2. Die Mischung auf den Wafer, etwa 5 mm dick. Auch auf einen flachen Teller gießen unten auf eine dünne Folie aus PDMS zu schaffen, etwa 1 mm dick. Härten bei 60 ° C in einem Ofen über Nacht.
3. Mit einem Messer oder Skalpell ausgeschnitten rund um die cured PDMS-Gerät und entfernen Sie sie aus dem Wafer. Darüber hinaus schneiden eine dünne Folie aus PDMS geringfügig größer als der Vorrichtung.
4. Erstellen Sie Ein-und Auslass Löcher in der PDMS-Gerät mit einem 1,0 mm Lochung. Dies kann unter Verwendung entweder einen Stift Laster, Harris Uni-Core oder ähnlichen Vorrichtung.
5. Reinigen Sie die Oberflächen des Gerätes und das Blatt mit Tesafilm.
6. Verwendung einer Plasma-Reiniger, freizulegen die Oberflächen der Vorrichtung und PDMS PDMS Datenblatt an Sauerstoffplasma für 30 s. Die Sauerstoff-Plasma erzeugt reaktiven Spezies auf der freiliegenden Oberfläche des PDMS, die darstellt, wenn in körperlichen Kontakt gebracht.
7. Verbinden kleiner Schlauch mit einer geringen Länge (einige Zentimeter) mit großem Schläuche, die wiederum mit einer Spritze mit einer stumpfen-Punktnadel verbunden ist, mit 50 ug / ml Fibronectin aus Humanplasma in PBS gefüllt. Der Schlauch und die Nadel sind so bemessen, dass ein Reibschluss zwischen dem Rohr erzeugt wird. Legen kleinere Rohre mit dem Einlass des PDMS und eine Mikrovorrichtungpply Druck auf der Spritze, um die Kanäle ganz mit Fibronectin-Lösung und einen kleinen Tropfen 100 ul an der Auslaßöffnung zu schaffen, um sicherzustellen, dass die Kanäle nassen bleiben. Inkubieren Sie das Gerät bei 37 ° C für 40-60 min.
8. Schließen Sie eine frische Spritze mit PBS auf die stumpfe Spitze Nadel gefüllt. Üben Sie Druck auf die Spritze, um das Gerät mit PBS spülen.

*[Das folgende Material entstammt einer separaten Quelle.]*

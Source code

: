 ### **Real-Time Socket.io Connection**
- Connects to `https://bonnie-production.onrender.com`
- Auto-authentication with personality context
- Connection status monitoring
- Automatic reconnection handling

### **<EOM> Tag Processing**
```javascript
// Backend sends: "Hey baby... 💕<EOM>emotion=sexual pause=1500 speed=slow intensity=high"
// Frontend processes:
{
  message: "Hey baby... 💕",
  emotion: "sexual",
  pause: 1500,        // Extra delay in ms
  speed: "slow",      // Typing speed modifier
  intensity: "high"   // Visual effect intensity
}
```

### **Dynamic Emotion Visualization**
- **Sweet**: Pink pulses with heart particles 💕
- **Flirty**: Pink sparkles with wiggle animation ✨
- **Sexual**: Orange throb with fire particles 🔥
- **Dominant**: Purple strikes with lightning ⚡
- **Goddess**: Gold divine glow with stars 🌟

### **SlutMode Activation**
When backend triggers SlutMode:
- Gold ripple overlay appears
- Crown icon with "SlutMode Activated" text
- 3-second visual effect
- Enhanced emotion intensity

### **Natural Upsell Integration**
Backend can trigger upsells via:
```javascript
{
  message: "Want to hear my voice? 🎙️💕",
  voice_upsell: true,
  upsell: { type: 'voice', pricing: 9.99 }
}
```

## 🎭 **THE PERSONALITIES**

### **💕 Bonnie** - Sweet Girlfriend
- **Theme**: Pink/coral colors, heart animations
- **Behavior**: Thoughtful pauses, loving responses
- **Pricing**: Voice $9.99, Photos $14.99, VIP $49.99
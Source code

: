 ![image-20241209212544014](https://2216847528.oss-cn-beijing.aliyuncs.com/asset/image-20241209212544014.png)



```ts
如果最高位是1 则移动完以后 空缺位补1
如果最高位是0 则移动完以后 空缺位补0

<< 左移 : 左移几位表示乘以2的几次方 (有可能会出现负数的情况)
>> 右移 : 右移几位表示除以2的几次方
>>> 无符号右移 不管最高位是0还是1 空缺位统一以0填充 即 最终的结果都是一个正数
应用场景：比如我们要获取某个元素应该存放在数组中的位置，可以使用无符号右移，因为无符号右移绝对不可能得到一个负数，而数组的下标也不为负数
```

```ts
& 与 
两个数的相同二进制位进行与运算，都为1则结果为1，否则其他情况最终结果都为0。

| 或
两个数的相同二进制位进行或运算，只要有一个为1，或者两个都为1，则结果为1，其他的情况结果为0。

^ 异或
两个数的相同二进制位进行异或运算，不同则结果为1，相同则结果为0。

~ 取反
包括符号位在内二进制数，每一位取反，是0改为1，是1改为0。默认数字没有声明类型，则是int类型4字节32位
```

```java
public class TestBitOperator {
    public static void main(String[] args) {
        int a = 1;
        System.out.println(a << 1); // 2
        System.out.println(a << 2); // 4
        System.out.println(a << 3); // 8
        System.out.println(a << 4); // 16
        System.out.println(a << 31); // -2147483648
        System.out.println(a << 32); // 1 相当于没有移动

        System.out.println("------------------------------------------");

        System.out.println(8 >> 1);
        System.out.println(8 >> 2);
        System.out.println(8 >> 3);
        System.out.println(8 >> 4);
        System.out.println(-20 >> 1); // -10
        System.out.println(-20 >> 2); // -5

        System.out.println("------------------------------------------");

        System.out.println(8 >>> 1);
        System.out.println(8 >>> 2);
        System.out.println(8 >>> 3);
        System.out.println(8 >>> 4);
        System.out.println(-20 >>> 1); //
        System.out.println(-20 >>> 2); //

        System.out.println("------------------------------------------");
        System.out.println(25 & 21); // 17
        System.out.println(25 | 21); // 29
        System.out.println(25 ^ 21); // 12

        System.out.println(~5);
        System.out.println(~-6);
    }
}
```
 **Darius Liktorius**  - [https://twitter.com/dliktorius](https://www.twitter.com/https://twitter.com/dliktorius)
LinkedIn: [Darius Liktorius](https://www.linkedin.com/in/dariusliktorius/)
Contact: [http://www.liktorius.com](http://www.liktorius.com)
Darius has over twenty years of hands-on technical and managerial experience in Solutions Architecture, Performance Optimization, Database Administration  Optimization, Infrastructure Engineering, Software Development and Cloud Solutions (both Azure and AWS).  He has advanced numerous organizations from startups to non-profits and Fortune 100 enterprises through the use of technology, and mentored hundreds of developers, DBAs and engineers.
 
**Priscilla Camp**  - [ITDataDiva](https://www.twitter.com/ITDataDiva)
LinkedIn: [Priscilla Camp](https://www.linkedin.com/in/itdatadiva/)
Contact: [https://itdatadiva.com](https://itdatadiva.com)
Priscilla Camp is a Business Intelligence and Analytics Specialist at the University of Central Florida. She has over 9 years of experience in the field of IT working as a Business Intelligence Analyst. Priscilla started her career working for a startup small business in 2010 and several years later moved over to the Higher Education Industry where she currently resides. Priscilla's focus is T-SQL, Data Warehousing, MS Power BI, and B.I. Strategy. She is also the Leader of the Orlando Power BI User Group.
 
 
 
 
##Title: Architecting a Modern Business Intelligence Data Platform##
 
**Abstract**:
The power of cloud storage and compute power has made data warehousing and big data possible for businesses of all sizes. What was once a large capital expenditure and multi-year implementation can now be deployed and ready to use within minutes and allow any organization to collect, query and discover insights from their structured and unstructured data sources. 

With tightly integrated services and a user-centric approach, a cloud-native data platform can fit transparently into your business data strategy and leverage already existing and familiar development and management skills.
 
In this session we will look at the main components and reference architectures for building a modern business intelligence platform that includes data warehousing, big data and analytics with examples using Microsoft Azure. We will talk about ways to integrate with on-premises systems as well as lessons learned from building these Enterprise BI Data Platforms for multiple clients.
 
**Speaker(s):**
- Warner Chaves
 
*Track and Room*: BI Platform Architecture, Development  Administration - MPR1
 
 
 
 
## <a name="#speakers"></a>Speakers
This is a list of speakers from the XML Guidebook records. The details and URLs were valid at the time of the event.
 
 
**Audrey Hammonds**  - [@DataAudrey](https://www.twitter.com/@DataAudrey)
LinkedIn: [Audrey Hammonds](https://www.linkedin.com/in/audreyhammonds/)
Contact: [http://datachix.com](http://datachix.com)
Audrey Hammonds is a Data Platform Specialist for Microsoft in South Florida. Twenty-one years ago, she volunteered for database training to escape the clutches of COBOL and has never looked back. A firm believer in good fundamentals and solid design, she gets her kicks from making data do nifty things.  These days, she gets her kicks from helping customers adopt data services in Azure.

3. Seeding der Mikrofluidik-Vorrichtung mit Endothelzellen

1. Planen 1.000.000 Zellen / ml menschlichen Endothelzellen der Nabelvene (HUVECs) in endothelialen Wachstumsfaktor Medien mit 8% Dextran. Ein Bereich von 500.000 bis 2.000.000 Zellen / ml wurde erfolgreich verwendet. Die Zugabe von Dextran in die Zelle Ladehilfsmittel erhöht die Viskosität des Fluids, das die Geschwindigkeit von Endothelzellen abnimmt, wenn sie die Fibronectin-beschichteten mikrofluidischen System eingeben. Dies wiederum erhöht die Wahrscheinlichkeit, dass die Zellen anhaften und Kultur erfolgreich in der Mikrovorrichtung.
2. Cchließen Sie den neuen Spritze und Schlauch, wie in Schritt 2.7. jedoch mit einem längeren Schlauch (ca. 1 Meter in der Länge).
3. Um die Leistungsfähigkeit dieses Systems zu optimieren, ist es wichtig, an dieser Stelle auf eventuelle Lecks oder Blasen in der gesamten Perfusion Systems zu verhindern, jedes Austreten von Lösung oder das Vorhandensein von Blasen in den Medien wird die Strömung verändern und verhindern, dass erfolgreiche Aussaat der Endothelzellen. Daher ist eng anliegend des Schlauchs wesentlichen um eine Leckage zwischen allen Anschlüssen zu beseitigen. Blasen, die in der Spritze und / oder der Schlauch zu machen, bevor Zellen in der Mikrovorrichtung eingeführt werden und die gesamte Perfusionssystem sollte mit der Zelle Lösung vor dem Anbringen des Schlauchs mit der mikrofluidischen, um die Einführung von Luftblasen zu vermeiden grundiert werden.
4. Verwendung einer Spritzenpumpe infundieren Zellsuspension in PDMS Gerät Volumenstrom von 1,23 ml / min für 2 Stunden bei 37 ° C und 5% CO _2. Optimale Ergebnisse wurden erzielt, wenn die Spritzenpumpe war beim gleicher Höhe wie der PDMS-Gerät. Für den Zulauf sorgt die längeren Schlauch, der innerhalb des Inkubators werden kann gewickelt, dass die Zellen und Medien ausreichend sind, bevor er in Kontakt mit der Vorrichtung erwärmt. In unserem System nähert sich die volumetrische Strömungsrate von 1,23 ml / min ein Midstream Geschwindigkeit von ~ 1 mm / s in den kleinsten Mikrokanäle, entsprechend einer Wandschubspannung ~ 1 Dyn / cm ² bei dieser Kanäle mit Vollblut.
5. Mit der gleichen Spritzenpumpe und lange Schläuche, perfuse frische Nährböden für 2-8 Tage bei-Verhältnis von 1,23 ml / min. Eine erfolgreiche Gerät wird eine Monoschicht von Endothel-Zellen, die auf der Innenseite der Vorrichtung innerhalb von 24-48 Stunden. Frühere Experimente haben gezeigt, dass konfluente Monolayer angemessen äußern VE-Cadherin an Zell-Zell-Verbindungen in der gesamten Einrichtung ^14.
6. Injizieren von Blut oder Zellsuspension in das System für Experimente.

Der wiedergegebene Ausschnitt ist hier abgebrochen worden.